ASSIGNMENT: Show every line of the data that includes the word "textbf".

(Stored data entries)
-=-=-=-=-

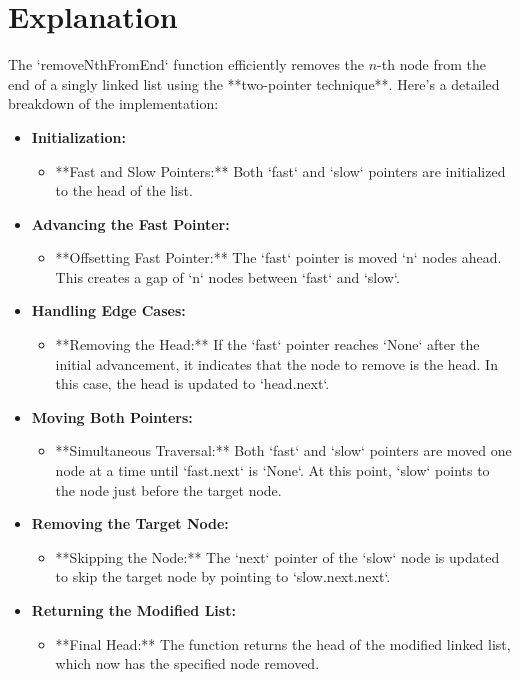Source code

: \section*{Explanation}
The `removeNthFromEnd` function efficiently removes the \(n\)-th node from the end of a singly linked list using the **two-pointer technique**. Here's a detailed breakdown of the implementation:

\begin{itemize}
    \item \textbf{Initialization:}
    \begin{itemize}
        \item **Fast and Slow Pointers:** Both `fast` and `slow` pointers are initialized to the head of the list.
    \end{itemize}
    
    \item \textbf{Advancing the Fast Pointer:}
    \begin{itemize}
        \item **Offsetting Fast Pointer:** The `fast` pointer is moved `n` nodes ahead. This creates a gap of `n` nodes between `fast` and `slow`.
    \end{itemize}
    
    \item \textbf{Handling Edge Cases:}
    \begin{itemize}
        \item **Removing the Head:** If the `fast` pointer reaches `None` after the initial advancement, it indicates that the node to remove is the head. In this case, the head is updated to `head.next`.
    \end{itemize}
    
    \item \textbf{Moving Both Pointers:}
    \begin{itemize}
        \item **Simultaneous Traversal:** Both `fast` and `slow` pointers are moved one node at a time until `fast.next` is `None`. At this point, `slow` points to the node just before the target node.
    \end{itemize}
    
    \item \textbf{Removing the Target Node:}
    \begin{itemize}
        \item **Skipping the Node:** The `next` pointer of the `slow` node is updated to skip the target node by pointing to `slow.next.next`.
    \end{itemize}
    
    \item \textbf{Returning the Modified List:}
    \begin{itemize}
        \item **Final Head:** The function returns the head of the modified linked list, which now has the specified node removed.
    \end{itemize}
\end{itemize}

-=-=-=-=-

TASK SOLUTION:
    \item \textbf{Initialization:}
    \item \textbf{Advancing the Fast Pointer:}
    \item \textbf{Handling Edge Cases:}
    \item \textbf{Moving Both Pointers:}
    \item \textbf{Removing the Target Node:}
    \item \textbf{Returning the Modified List:}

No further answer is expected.